Mehr als Propaganda?
Schau zu Olympia 1936
Ku Chung Son senkte bei der Siegerehrung seinen Kopf und vermied den Blick auf die japanische Flagge. Der 24-jährige Marathon-Olympiasieger musste 1936 in Berlin aufgrund der Besetzung seines Heimatlandes Korea für die Besatzungsmacht Japan starten, hat aber seine Herkunft nie verleugnet.

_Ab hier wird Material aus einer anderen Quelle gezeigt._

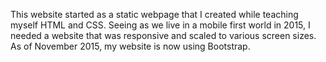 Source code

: This website started as a static webpage that I created while teaching myself HTML and CSS. 
Seeing as we live in a mobile first world in 2015, I needed a website that was responsive and scaled to various screen sizes.
As of November 2015, my website is now using Bootstrap.
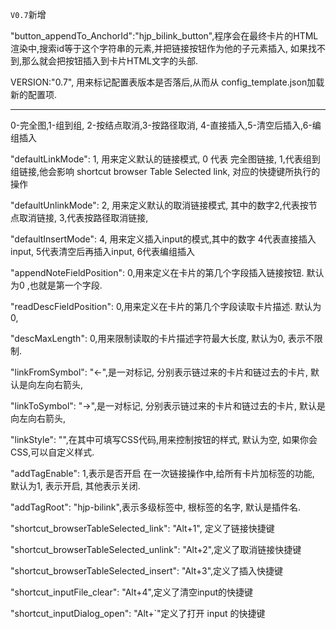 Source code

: 



 `V0.7`新增
 
"button_appendTo_AnchorId":"hjp_bilink_button",程序会在最终卡片的HTML渲染中,搜索id等于这个字符串的元素,并把链接按钮作为他的子元素插入, 如果找不到,那么就会把按钮插入到卡片HTML文字的头部.

VERSION:"0.7", 用来标记配置表版本是否落后,从而从 config_template.json加载新的配置项.

---

0-完全图,1-组到组,
2-按结点取消,3-按路径取消,
4-直接插入,5-清空后插入,6-编组插入

"defaultLinkMode": 1, 用来定义默认的链接模式,  0 代表 完全图链接, 1,代表组到组链接,他会影响 shortcut browser Table Selected link, 对应的快捷键所执行的操作

"defaultUnlinkMode": 2, 用来定义默认的取消链接模式, 其中的数字2,代表按节点取消链接, 3,代表按路径取消链接, 

"defaultInsertMode": 4, 用来定义插入input的模式,其中的数字 4代表直接插入input, 5代表清空后再插入input, 6代表编组插入

"appendNoteFieldPosition": 0,用来定义在卡片的第几个字段插入链接按钮. 默认为0 ,也就是第一个字段.

"readDescFieldPosition": 0,用来定义在卡片的第几个字段读取卡片描述. 默认为0, 

"descMaxLength": 0,用来限制读取的卡片描述字符最大长度, 默认为0, 表示不限制.

"linkFromSymbol": "←",是一对标记, 分别表示链过来的卡片和链过去的卡片, 默认是向左向右箭头, 

"linkToSymbol": "→",是一对标记, 分别表示链过来的卡片和链过去的卡片, 默认是向左向右箭头, 

"linkStyle": "",在其中可填写CSS代码,用来控制按钮的样式, 默认为空, 如果你会CSS,可以自定义样式.

"addTagEnable": 1,表示是否开启 在一次链接操作中,给所有卡片加标签的功能, 默认为1, 表示开启, 其他表示关闭.

"addTagRoot": "hjp-bilink",表示多级标签中, 根标签的名字, 默认是插件名.

"shortcut_browserTableSelected_link": "Alt+1", 定义了链接快捷键

"shortcut_browserTableSelected_unlink": "Alt+2",定义了取消链接快捷键

"shortcut_browserTableSelected_insert": "Alt+3",定义了插入快捷键

"shortcut_inputFile_clear": "Alt+4",定义了清空input的快捷键

"shortcut_inputDialog_open": "Alt+`"定义了打开 input 的快捷键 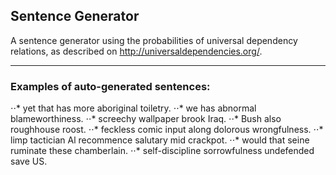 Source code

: ## Sentence Generator

A sentence generator using the probabilities of universal dependency relations, as described on http://universaldependencies.org/.

---

### Examples of auto-generated sentences:

⋅⋅* yet that has more aboriginal toiletry.
⋅⋅* we has abnormal blameworthiness.
⋅⋅* screechy wallpaper brook Iraq.
⋅⋅* Bush also roughhouse roost.
⋅⋅* feckless comic input along dolorous wrongfulness.
⋅⋅* limp tactician Al recommence  salutary mid crackpot.
⋅⋅* would that seine ruminate these chamberlain.
⋅⋅* self-discipline sorrowfulness undefended save US.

Das Foto, das die Gefühle des Koreaners bei den Olympischen Spielen eindrucksvoll widerspiegelt, ist eines der Highlights der Foto-Ausstellung im Olympiapark Berlin.
Nach einem Jahr Recherche und Planung hat das Deutsche Sportmuseum Berlin die Pforten zu dieser ganz besonderen Olympia-Ausstellung geöffnet: Anhand von 100 ausgewählten Fotografien soll dem Besucher eine neue Seite der Propaganda-Spiele von 1936 nahegebracht werden.

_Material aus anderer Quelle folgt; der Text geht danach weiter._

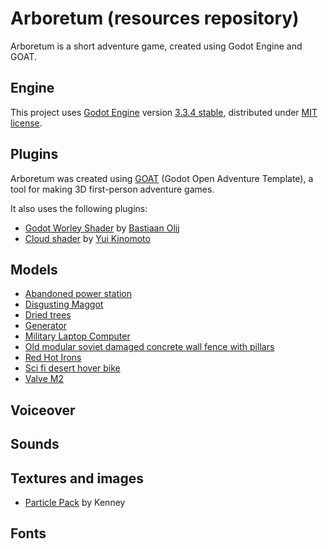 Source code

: # Arboretum (resources repository)

Arboretum is a short adventure game, created using Godot Engine and GOAT.

## Engine

This project uses [Godot Engine](https://github.com/godotengine/godot)
version [3.3.4 stable](https://downloads.tuxfamily.org/godotengine/3.3.4/),
distributed under [MIT license](https://godotengine.org/license).

## Plugins

Arboretum was created using [GOAT](https://github.com/miskatonicstudio.com/goat) (Godot Open Adventure Template),
a tool for making 3D first-person adventure games.

It also uses the following plugins:
* [Godot Worley Shader](https://github.com/BastiaanOlij/godot-worley-shader) by [Bastiaan Olij](https://www.youtube.com/bastiaanolij)
* [Cloud shader](https://godotengine.org/asset-library/asset/797) by [Yui Kinomoto](https://arlez80.net/)

## Models

* [Abandoned power station](https://www.cgtrader.com/3d-models/exterior/industrial/abandoned-power-station)
* [Disgusting Maggot](https://www.cgtrader.com/3d-models/animals/insect/disgusting-maggot)
* [Dried trees](https://www.cgtrader.com/3d-models/plant/other/dried-trees)
* [Generator](https://www.cgtrader.com/3d-models/industrial/tool/generator-d8ace436-d1b3-40e8-be2a-1ebb79834e9d)
* [Military Laptop Computer](https://www.cgtrader.com/3d-models/military/other/military-laptop-computer)
* [Old modular soviet damaged concrete wall fence with pillars](https://www.cgtrader.com/3d-models/exterior/industrial/old-modular-soviet-damaged-concrete-wall-fence-with-pillars)
* [Red Hot Irons](https://www.cgtrader.com/3d-models/industrial/other/red-hot-irons)
* [Sci fi desert hover bike](https://www.cgtrader.com/3d-models/vehicle/sci-fi/sci-fi-desert-hover-bike)
* [Valve M2](https://www.cgtrader.com/3d-models/industrial/part/valve-m2)

## Voiceover

## Sounds

## Textures and images

* [Particle Pack](https://www.kenney.nl/assets/particle-pack) by Kenney

## Fonts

Ziel des Fördervereins für das Sportmuseum, der die Ausstellung initiierte, ist es, Eindrücke zu vermitteln, die sich von bisher bekannten Aufnahmen der Olympischen Spiele in Berlin unterscheiden: Die ausgewählten Exponate sind frei von nationalsozialistischer Bildästhetik und propagandistischem Gedankengut.
Laut Gerd Steins, dem Vorsitzenden des Fördervereins, war die Dokumentation der Berliner Spiele bisher auf das vorliegende Bild- und Textmaterial angewiesen. Dies Material stammte ausschließlich aus einseitigen NS-Quellen: Medienvertreter wurden unter dem Primat des Propaganda-Ministeriums bestimmten Wettkämpfen zugeteilt und in ihrer Arbeit erheblich eingeschränkt.
Das jetzt aufgearbeitete, neue Material wird nun erstmals der Öffentlichkeit präsentiert. Aus dem 1200 Abzüge umfassenden Olympia-Archiv des Deutschen Sportmuseums wurden 100 Motive ausgewählt, um »andere Wege in der Berichterstattung zu gehen«, bemerkte der Initiator. Die exklusiven Fotografien wurden aus Privatbeständen und Nachlässen von Funktionären zusammengetragen.
Die Aufnahmen erzählen Geschichten, die über das rein Sportliche hinausgehen. So wird anhand verschiedener Fotografien der Bau des Olympiastadions dokumentiert. Ein weiteres Bild zeigt den regen Tauschhandel mit Eintrittskarten vor einem Verkaufsstand in der Berliner Innenstadt – wissenswerte Anekdoten, die in der Aufarbeitung der »Propagandaspiele« des NS-Regimes bislang untergingen.